Two Views of the Economy

Posted by Tory | Friday, March 21, 2008 | 0 comments »

The American economy has seen better days. No one questions this point.

But the approaches which have been offered for dealing with the fix could not be more varied or disparate.

NYT columnist and liberal economist Paul Krugman offers readers a history lesson of sorts likening the present economic slump to the Great Depression. His conclusion of the matter (after the history lesson, of course) is the following:


Mr. Bernanke and his colleagues at the Fed are doing all they can to end that vicious circle. We can only hope that they succeed. Otherwise, the next few years will be very unpleasant — not another Great Depression, hopefully, but surely the worst slump we’ve seen in decades.

[Link]

In brief, the Fed is doing all it can to solve the problem. But we've failed to internalize the lessons of the Great Depression.

Such academic exercises are important and they have their place in public conversation so I cannot begrudge Mr. Krugman his soapbox.

But, by far, the more interesting piece out today on the economy came from billionaire-businessman Steve Forbes.

Forbes' solution rested on two planks:

1. Strengthen the dollar.

2. Reign-in writedowns on banks taking up subprime mortgages.

[Link]

My sense is that there seems to be widespread agreement about the anemic dollar. The price of gold has soared since stocks began falling, primarily as a result of the dollar's weakness against other foreign currencies. Forbes critique of the Bush Administration's failure to deal with this longstanding problem is fair.

As for the spending reductions, here Forbes' solution seems a bit askance. Part of the problem is that financial institutions are panicked exactly because they might have to writedown actual losses on their mortgages. Then again, Forbes' solution is a long-term solution to an immediate problem. The steps taken by the Fed in recent days, as Forbes notes, only provide a band-aid to a hemorrhage.
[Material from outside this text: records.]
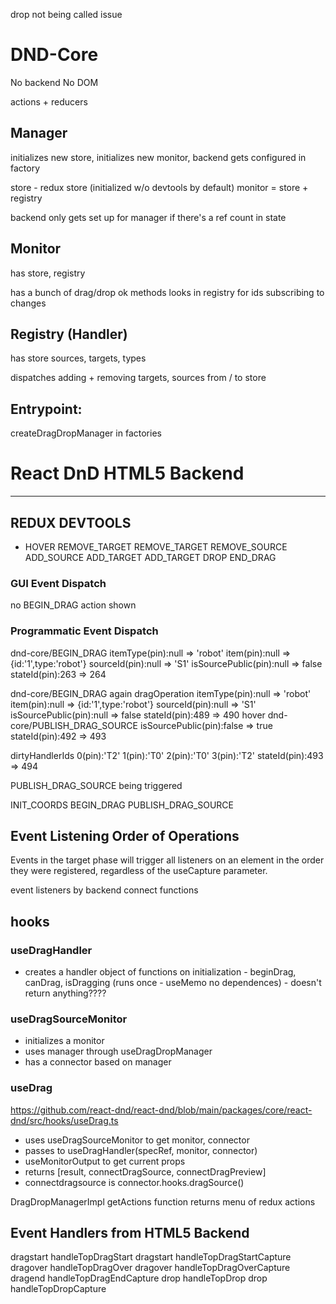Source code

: <!-- https://github.com/react-dnd/react-dnd/issues/2253 -->

drop not being called issue

# DND-Core

No backend
No DOM

actions + reducers

## Manager

initializes new store,
initializes new monitor,
backend gets configured in factory

store - redux store (initialized w/o devtools by default)
monitor = store + registry

backend only gets set up for manager if there's a ref count in state

## Monitor

has store, registry

has a bunch of drag/drop ok methods
looks in registry for ids
subscribing to changes

## Registry (Handler)

has store
sources, targets, types

dispatches adding + removing targets, sources from / to store

## Entrypoint:

createDragDropManager in factories

# React DnD HTML5 Backend

---

## REDUX DEVTOOLS

- HOVER
  REMOVE_TARGET
  REMOVE_TARGET
  REMOVE_SOURCE
  ADD_SOURCE
  ADD_TARGET
  ADD_TARGET
  DROP
  END_DRAG

### GUI Event Dispatch

no BEGIN_DRAG action shown

### Programmatic Event Dispatch

dnd-core/BEGIN_DRAG
itemType(pin):null => 'robot'
item(pin):null => {id:'1',type:'robot'}
sourceId(pin):null => 'S1'
isSourcePublic(pin):null => false
stateId(pin):263 => 264

dnd-core/BEGIN_DRAG again
dragOperation
itemType(pin):null => 'robot'
item(pin):null => {id:'1',type:'robot'}
sourceId(pin):null => 'S1'
isSourcePublic(pin):null => false
stateId(pin):489 => 490
hover
dnd-core/PUBLISH_DRAG_SOURCE
isSourcePublic(pin):false => true
stateId(pin):492 => 493

dirtyHandlerIds
0(pin):'T2'
1(pin):'T0'
2(pin):'T0'
3(pin):'T2'
stateId(pin):493 => 494

PUBLISH_DRAG_SOURCE being triggered

INIT_COORDS
BEGIN_DRAG
PUBLISH_DRAG_SOURCE

## Event Listening Order of Operations

Events in the target phase will trigger all listeners on an element in the order they were registered, regardless of the useCapture parameter.

event listeners by backend connect functions

## hooks

### useDragHandler

- creates a handler object of functions on initialization - beginDrag, canDrag, isDragging (runs once - useMemo no dependences) - doesn't return anything????

### useDragSourceMonitor

- initializes a monitor
- uses manager through useDragDropManager
- has a connector based on manager

### useDrag

https://github.com/react-dnd/react-dnd/blob/main/packages/core/react-dnd/src/hooks/useDrag.ts

- uses useDragSourceMonitor to get monitor, connector
- passes to useDragHandler(specRef, monitor, connector)
- useMonitorOutput to get current props
- returns [result, connectDragSource, connectDragPreview]
- connectdragsource is connector.hooks.dragSource()

DragDropManagerImpl
getActions function returns menu of redux actions

## Event Handlers from HTML5 Backend

dragstart handleTopDragStart
dragstart handleTopDragStartCapture
dragover handleTopDragOver
dragover handleTopDragOverCapture
dragend handleTopDragEndCapture
drop handleTopDrop
drop handleTopDropCapture

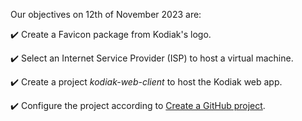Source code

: Our objectives on 12th of November 2023 are:

:heavy_check_mark: Create a Favicon package from Kodiak's logo.

:heavy_check_mark: Select an Internet Service Provider (ISP) to host a virtual machine.

:heavy_check_mark: Create a project *kodiak-web-client* to host the Kodiak web app.

:heavy_check_mark: Configure the project according to [Create a GitHub project](https://github.com/polarlabs/kodiak-kb/blob/main/github/create-a-repo.md).
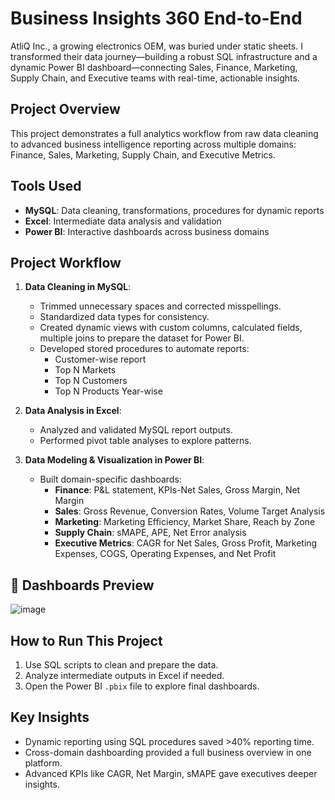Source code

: # Business Insights 360 End-to-End
AtliQ Inc., a growing electronics OEM, was buried under static sheets. I transformed their data journey—building a robust SQL infrastructure and a dynamic Power BI dashboard—connecting Sales, Finance, Marketing, Supply Chain, and Executive teams with real-time, actionable insights.

## Project Overview
This project demonstrates a full analytics workflow from raw data cleaning to advanced business intelligence reporting across multiple domains: Finance, Sales, Marketing, Supply Chain, and Executive Metrics.

## Tools Used
- **MySQL**: Data cleaning, transformations, procedures for dynamic reports
- **Excel**: Intermediate data analysis and validation
- **Power BI**: Interactive dashboards across business domains

## Project Workflow
1. **Data Cleaning in MySQL**:
   - Trimmed unnecessary spaces and corrected misspellings.
   - Standardized data types for consistency.
   - Created dynamic views with custom columns, calculated fields, multiple joins to prepare the dataset for Power BI.
   - Developed stored procedures to automate reports:
     - Customer-wise report
     - Top N Markets
     - Top N Customers
     - Top N Products Year-wise

2. **Data Analysis in Excel**:
   - Analyzed and validated MySQL report outputs.
   - Performed pivot table analyses to explore patterns.

3. **Data Modeling & Visualization in Power BI**:
   - Built domain-specific dashboards:
     - **Finance**: P&L statement, KPIs-Net Sales, Gross Margin, Net Margin
     - **Sales**: Gross Revenue, Conversion Rates, Volume Target Analysis
     - **Marketing**: Marketing Efficiency, Market Share, Reach by Zone
     - **Supply Chain**: sMAPE, APE, Net Error analysis
     - **Executive Metrics**: CAGR for Net Sales, Gross Profit, Marketing Expenses, COGS, Operating Expenses, and Net Profit

## 📸 Dashboards Preview
![image](https://github.com/user-attachments/assets/4f0d408d-d76b-4b88-ac99-74a0b83d518a)

## How to Run This Project
1. Use SQL scripts to clean and prepare the data.
2. Analyze intermediate outputs in Excel if needed.
3. Open the Power BI `.pbix` file to explore final dashboards.

## Key Insights
- Dynamic reporting using SQL procedures saved >40% reporting time.
- Cross-domain dashboarding provided a full business overview in one platform.
- Advanced KPIs like CAGR, Net Margin, sMAPE gave executives deeper insights.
The real solution must come in addressing the long-term policy issue.

Their suggestions aside, I think the articles underscore well the differences between liberals and conservatives. I won't be so trite as to argue that one view is backward-looking and the other solution-oriented. Though I believe this is true.

I do believe, however, that it represents fundamentally different ways of approaching problems. Liberals engage from a far more theoretical framework, while conservatives take a very practical, hands-on approach.

As Kipling might say, and never the twain shall meet.